• **EXERCISE PROMPT**: When the string "protocol" appears in a line of the records, show the whole line.

• **DATASET RECORDS**:
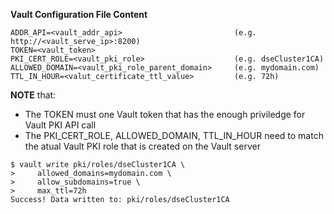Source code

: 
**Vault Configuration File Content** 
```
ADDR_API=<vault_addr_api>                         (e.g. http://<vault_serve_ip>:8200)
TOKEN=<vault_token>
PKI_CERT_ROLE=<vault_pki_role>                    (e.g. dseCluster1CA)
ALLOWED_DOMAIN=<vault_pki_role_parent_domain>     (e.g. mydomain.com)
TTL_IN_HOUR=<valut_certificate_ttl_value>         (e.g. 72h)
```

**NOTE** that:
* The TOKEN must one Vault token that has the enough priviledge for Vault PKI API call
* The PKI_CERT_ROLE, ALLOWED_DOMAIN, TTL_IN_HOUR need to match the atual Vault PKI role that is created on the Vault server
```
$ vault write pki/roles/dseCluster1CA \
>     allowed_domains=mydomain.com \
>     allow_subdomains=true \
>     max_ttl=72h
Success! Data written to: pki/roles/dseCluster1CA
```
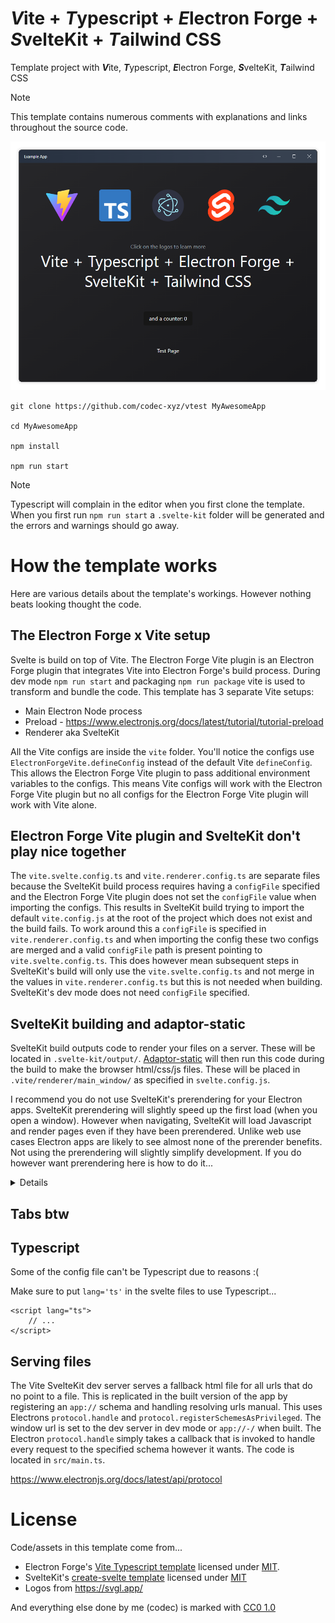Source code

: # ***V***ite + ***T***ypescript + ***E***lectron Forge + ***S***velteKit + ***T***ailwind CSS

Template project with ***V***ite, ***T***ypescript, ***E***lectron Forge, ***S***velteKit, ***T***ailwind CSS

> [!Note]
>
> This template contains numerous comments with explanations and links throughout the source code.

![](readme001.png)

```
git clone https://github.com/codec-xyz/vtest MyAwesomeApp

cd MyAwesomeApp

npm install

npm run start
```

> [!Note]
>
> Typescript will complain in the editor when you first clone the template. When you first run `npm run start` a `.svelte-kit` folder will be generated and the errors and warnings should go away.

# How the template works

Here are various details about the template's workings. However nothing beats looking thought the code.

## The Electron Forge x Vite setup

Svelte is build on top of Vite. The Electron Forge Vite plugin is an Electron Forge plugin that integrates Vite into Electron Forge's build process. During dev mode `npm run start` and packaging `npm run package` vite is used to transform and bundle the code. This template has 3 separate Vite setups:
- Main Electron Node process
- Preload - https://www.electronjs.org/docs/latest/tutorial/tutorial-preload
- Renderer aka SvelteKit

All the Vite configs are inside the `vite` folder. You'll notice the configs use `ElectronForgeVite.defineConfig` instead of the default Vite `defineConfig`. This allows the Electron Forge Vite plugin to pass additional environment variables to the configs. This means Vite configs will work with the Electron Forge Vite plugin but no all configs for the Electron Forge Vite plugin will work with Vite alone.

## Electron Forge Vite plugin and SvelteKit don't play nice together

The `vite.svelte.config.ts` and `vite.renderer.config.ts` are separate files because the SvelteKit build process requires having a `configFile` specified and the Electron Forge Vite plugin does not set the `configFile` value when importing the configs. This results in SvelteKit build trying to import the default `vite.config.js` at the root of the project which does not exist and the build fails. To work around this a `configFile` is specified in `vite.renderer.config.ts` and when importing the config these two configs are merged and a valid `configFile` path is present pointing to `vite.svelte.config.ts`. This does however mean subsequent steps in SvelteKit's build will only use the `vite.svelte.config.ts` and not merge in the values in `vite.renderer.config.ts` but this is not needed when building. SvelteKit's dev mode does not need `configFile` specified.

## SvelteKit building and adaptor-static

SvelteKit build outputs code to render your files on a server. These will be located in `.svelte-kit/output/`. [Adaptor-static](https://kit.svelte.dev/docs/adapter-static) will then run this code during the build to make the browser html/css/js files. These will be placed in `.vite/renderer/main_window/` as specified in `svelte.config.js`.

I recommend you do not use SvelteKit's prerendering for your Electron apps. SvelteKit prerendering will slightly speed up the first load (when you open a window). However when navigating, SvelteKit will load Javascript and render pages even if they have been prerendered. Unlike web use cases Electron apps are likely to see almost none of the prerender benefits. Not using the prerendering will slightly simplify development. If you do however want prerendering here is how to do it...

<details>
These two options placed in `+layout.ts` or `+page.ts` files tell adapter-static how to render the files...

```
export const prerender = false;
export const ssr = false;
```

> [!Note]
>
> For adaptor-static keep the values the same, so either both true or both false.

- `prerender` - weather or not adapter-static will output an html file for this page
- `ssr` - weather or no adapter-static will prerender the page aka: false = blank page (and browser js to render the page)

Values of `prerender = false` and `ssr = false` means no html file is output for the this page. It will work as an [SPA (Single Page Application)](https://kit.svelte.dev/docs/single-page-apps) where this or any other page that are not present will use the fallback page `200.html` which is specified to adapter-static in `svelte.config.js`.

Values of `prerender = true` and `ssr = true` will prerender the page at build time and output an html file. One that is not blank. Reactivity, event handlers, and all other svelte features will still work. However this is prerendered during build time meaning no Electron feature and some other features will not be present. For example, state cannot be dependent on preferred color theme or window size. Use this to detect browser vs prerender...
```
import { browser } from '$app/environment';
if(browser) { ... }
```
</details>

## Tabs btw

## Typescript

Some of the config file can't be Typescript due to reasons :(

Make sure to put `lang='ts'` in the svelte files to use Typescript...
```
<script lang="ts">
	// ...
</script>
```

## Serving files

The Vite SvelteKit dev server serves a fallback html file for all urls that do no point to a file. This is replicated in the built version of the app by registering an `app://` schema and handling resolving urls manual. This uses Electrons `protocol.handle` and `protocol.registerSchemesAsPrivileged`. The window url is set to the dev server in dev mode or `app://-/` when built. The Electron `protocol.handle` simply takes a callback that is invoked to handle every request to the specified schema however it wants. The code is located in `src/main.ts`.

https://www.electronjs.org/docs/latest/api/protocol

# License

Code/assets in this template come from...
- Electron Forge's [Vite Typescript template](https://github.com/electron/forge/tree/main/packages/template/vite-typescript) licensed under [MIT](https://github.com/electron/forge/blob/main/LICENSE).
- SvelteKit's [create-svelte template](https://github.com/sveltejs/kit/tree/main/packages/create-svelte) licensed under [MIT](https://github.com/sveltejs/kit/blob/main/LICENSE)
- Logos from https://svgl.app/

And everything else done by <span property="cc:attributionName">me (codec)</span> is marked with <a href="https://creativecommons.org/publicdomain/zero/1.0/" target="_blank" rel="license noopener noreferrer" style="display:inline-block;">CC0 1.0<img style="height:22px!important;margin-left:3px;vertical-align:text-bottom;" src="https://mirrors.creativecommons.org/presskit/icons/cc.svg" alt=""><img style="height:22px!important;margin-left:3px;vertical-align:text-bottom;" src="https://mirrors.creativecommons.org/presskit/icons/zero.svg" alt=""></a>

==

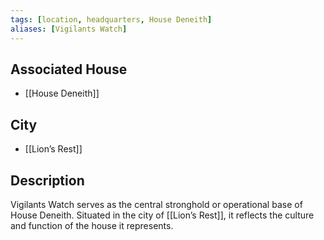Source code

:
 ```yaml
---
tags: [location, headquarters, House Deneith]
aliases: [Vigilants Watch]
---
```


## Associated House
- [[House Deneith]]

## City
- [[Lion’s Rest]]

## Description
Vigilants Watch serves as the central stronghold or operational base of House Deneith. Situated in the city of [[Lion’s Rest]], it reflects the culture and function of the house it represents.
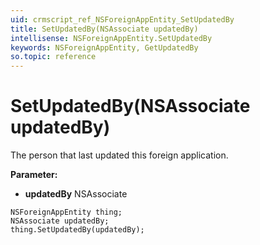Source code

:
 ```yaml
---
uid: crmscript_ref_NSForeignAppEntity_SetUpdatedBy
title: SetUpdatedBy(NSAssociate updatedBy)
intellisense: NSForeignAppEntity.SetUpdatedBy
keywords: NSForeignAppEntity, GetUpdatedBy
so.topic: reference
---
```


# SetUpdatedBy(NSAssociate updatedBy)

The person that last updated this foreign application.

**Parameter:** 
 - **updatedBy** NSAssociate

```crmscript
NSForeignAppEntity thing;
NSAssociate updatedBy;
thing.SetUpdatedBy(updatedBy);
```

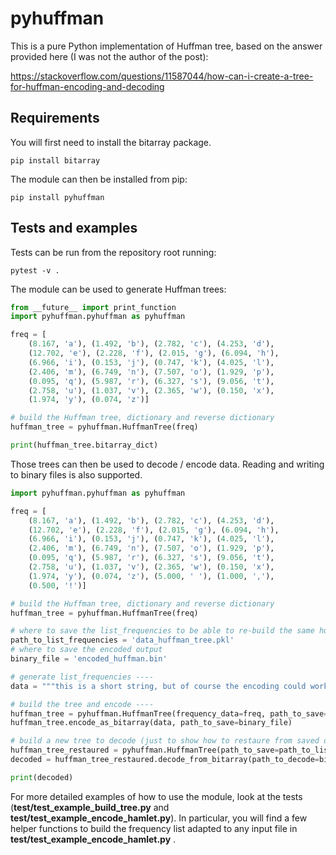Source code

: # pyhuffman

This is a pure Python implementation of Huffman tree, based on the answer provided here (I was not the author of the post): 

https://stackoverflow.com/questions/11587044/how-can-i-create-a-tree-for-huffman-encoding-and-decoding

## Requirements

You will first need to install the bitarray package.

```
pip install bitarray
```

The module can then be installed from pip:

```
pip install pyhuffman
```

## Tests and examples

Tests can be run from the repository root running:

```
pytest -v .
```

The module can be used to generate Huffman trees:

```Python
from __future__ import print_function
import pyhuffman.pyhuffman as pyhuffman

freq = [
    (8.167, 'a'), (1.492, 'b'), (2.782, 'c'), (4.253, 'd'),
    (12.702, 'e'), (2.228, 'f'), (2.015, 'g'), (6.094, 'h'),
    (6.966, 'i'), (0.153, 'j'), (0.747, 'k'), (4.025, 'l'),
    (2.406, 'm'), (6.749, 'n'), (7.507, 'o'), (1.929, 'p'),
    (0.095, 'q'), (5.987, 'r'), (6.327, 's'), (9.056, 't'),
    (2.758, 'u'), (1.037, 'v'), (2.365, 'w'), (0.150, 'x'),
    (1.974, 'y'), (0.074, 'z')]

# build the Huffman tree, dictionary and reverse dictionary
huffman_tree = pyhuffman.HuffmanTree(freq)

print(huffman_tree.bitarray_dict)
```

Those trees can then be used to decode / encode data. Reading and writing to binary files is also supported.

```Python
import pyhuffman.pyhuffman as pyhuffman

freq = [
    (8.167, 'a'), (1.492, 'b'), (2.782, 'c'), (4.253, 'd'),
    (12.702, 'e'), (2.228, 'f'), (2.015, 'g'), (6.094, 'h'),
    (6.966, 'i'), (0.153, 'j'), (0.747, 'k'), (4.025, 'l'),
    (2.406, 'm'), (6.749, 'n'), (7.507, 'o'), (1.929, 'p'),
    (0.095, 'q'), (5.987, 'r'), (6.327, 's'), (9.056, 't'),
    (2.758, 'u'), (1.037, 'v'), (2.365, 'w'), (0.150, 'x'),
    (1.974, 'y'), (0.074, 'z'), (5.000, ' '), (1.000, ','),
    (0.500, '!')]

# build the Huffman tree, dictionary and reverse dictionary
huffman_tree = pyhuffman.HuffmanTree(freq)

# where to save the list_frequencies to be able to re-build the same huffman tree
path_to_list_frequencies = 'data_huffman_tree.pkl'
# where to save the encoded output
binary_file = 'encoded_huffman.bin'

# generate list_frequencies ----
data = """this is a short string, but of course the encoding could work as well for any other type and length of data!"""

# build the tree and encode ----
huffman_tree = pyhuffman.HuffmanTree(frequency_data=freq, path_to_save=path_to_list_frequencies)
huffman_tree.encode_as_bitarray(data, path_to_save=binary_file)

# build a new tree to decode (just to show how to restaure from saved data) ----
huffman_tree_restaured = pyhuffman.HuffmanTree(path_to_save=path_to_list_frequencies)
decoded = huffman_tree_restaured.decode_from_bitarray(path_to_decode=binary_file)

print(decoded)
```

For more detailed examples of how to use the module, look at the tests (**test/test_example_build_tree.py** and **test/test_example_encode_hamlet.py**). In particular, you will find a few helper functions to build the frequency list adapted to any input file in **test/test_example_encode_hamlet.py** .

* * *

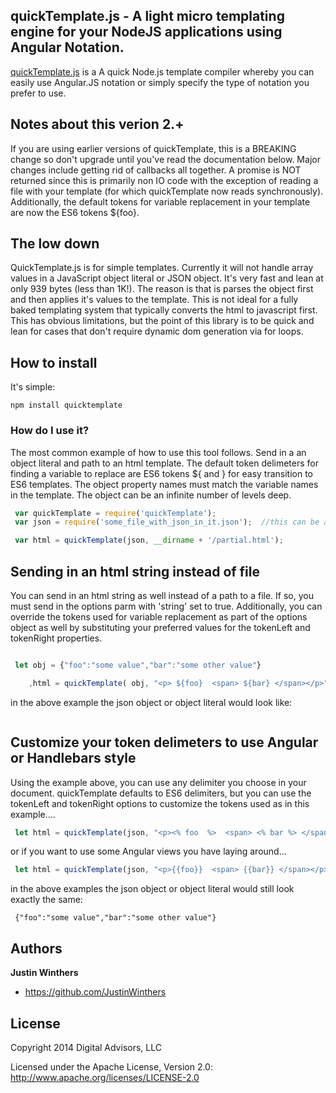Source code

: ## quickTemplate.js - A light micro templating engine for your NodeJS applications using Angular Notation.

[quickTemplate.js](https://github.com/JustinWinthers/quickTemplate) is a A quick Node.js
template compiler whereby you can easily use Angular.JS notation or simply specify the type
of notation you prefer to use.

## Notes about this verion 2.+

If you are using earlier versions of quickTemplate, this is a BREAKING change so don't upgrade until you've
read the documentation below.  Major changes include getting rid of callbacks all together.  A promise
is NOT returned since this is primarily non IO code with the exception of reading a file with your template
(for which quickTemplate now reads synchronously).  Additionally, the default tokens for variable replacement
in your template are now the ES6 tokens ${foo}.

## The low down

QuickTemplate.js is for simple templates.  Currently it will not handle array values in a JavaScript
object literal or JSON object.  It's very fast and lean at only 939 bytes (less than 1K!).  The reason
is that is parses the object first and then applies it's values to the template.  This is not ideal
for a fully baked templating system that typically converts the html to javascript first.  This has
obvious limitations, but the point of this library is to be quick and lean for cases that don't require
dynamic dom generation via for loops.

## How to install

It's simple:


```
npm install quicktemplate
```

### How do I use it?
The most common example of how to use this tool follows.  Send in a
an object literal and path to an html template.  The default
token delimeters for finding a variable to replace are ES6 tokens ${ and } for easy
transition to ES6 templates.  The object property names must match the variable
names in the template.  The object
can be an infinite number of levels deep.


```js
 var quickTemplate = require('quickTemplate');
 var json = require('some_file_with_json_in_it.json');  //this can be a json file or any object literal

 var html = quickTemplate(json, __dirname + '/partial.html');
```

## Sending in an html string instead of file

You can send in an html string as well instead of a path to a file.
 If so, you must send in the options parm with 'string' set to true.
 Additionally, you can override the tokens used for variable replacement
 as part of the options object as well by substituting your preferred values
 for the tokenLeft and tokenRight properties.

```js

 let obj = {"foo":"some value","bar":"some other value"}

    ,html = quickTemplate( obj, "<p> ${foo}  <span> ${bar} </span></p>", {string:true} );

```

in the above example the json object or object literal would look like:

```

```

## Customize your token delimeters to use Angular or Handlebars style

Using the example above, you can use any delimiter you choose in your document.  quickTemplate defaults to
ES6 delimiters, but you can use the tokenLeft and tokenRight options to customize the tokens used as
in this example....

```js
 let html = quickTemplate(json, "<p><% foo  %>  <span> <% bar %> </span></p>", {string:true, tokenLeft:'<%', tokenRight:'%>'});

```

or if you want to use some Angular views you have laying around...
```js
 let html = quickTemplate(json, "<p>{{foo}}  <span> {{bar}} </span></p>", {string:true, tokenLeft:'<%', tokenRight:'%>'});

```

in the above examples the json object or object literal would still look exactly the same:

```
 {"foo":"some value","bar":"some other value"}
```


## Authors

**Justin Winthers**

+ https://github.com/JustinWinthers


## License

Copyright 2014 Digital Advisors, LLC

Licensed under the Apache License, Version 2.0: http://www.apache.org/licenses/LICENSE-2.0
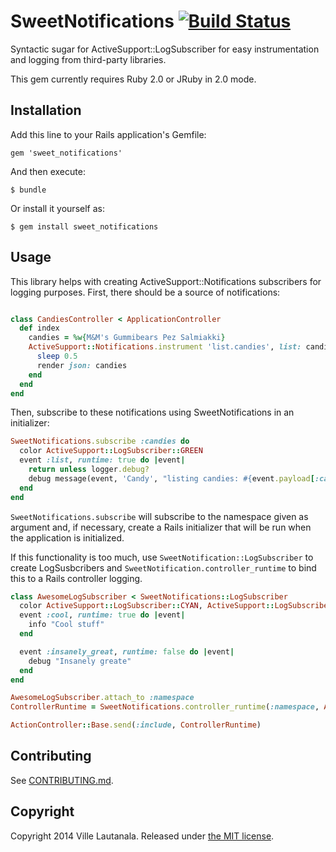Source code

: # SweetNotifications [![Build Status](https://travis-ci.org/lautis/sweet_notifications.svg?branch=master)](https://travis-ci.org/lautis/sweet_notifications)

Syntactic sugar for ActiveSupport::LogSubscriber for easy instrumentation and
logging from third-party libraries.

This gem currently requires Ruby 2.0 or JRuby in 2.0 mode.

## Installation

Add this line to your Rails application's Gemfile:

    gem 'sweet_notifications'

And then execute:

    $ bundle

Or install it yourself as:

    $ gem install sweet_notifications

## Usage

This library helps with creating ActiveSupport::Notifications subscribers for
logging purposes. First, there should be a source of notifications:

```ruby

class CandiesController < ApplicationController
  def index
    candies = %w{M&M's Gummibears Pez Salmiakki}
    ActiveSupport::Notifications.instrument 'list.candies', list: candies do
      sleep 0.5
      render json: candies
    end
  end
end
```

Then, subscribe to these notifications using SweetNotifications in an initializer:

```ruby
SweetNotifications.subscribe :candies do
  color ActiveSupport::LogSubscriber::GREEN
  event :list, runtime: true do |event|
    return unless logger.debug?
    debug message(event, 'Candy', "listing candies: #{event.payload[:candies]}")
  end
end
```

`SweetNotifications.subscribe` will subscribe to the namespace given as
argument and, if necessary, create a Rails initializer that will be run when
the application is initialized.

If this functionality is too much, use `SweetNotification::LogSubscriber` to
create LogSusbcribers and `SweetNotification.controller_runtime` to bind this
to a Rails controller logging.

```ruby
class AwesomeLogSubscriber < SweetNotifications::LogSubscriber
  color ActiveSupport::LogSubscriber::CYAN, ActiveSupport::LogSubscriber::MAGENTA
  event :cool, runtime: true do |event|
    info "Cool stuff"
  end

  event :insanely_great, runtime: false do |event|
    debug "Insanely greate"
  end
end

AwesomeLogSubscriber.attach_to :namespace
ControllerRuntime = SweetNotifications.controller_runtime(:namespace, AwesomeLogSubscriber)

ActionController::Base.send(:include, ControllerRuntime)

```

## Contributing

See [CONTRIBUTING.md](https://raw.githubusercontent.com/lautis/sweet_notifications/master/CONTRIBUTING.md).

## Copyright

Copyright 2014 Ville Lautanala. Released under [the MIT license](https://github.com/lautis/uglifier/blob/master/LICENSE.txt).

• **YOUR SOLUTION**:
The Vite SvelteKit dev server serves a fallback html file for all urls that do no point to a file. This is replicated in the built version of the app by registering an `app://` schema and handling resolving urls manual. This uses Electrons `protocol.handle` and `protocol.registerSchemesAsPrivileged`. The window url is set to the dev server in dev mode or `app://-/` when built. The Electron `protocol.handle` simply takes a callback that is invoked to handle every request to the specified schema however it wants. The code is located in `src/main.ts`.
https://www.electronjs.org/docs/latest/api/protocol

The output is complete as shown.